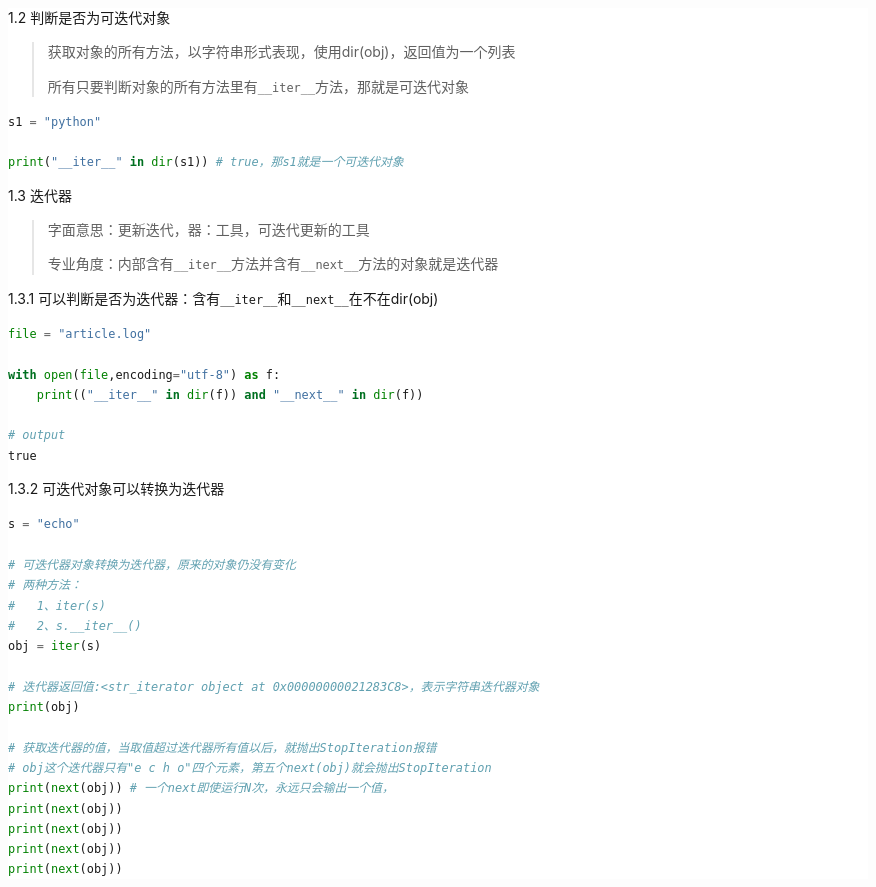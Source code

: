 

1.2 判断是否为可迭代对象

> 获取对象的所有方法，以字符串形式表现，使用dir(obj)，返回值为一个列表
>
> 所有只要判断对象的所有方法里有`__iter__`方法，那就是可迭代对象

```python
s1 = "python"

print("__iter__" in dir(s1)) # true，那s1就是一个可迭代对象
```



1.3 迭代器

> 字面意思：更新迭代，器：工具，可迭代更新的工具
>
> 专业角度：内部含有`__iter__`方法并含有`__next__`方法的对象就是迭代器
>
> 

1.3.1 可以判断是否为迭代器：含有`__iter__`和`__next__`在不在dir(obj)

```python
file = "article.log"

with open(file,encoding="utf-8") as f:
    print(("__iter__" in dir(f)) and "__next__" in dir(f))
    
# output
true
```

1.3.2 可迭代对象可以转换为迭代器

```python
s = "echo"

# 可迭代器对象转换为迭代器，原来的对象仍没有变化
# 两种方法：
#   1、iter(s)
#   2、s.__iter__()
obj = iter(s)

# 迭代器返回值:<str_iterator object at 0x00000000021283C8>，表示字符串迭代器对象
print(obj)

# 获取迭代器的值，当取值超过迭代器所有值以后，就抛出StopIteration报错
# obj这个迭代器只有"e c h o"四个元素，第五个next(obj)就会抛出StopIteration
print(next(obj)) # 一个next即使运行N次，永远只会输出一个值，
print(next(obj))
print(next(obj))
print(next(obj))
print(next(obj))
```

################

Repeat each of the records exactly as written, except for the pictures, which are to be left out.

Source code

: 

1.2 判断是否为可迭代对象

> 获取对象的所有方法，以字符串形式表现，使用dir(obj)，返回值为一个列表
>
> 所有只要判断对象的所有方法里有`__iter__`方法，那就是可迭代对象

```python
s1 = "python"

print("__iter__" in dir(s1)) # true，那s1就是一个可迭代对象
```



1.3 迭代器

> 字面意思：更新迭代，器：工具，可迭代更新的工具
>
> 专业角度：内部含有`__iter__`方法并含有`__next__`方法的对象就是迭代器
>
> 

1.3.1 可以判断是否为迭代器：含有`__iter__`和`__next__`在不在dir(obj)

```python
file = "article.log"

with open(file,encoding="utf-8") as f:
    print(("__iter__" in dir(f)) and "__next__" in dir(f))
    
# output
true
```

1.3.2 可迭代对象可以转换为迭代器

```python
s = "echo"

# 可迭代器对象转换为迭代器，原来的对象仍没有变化
# 两种方法：
#   1、iter(s)
#   2、s.__iter__()
obj = iter(s)

# 迭代器返回值:<str_iterator object at 0x00000000021283C8>，表示字符串迭代器对象
print(obj)

# 获取迭代器的值，当取值超过迭代器所有值以后，就抛出StopIteration报错
# obj这个迭代器只有"e c h o"四个元素，第五个next(obj)就会抛出StopIteration
print(next(obj)) # 一个next即使运行N次，永远只会输出一个值，
print(next(obj))
print(next(obj))
print(next(obj))
print(next(obj))
```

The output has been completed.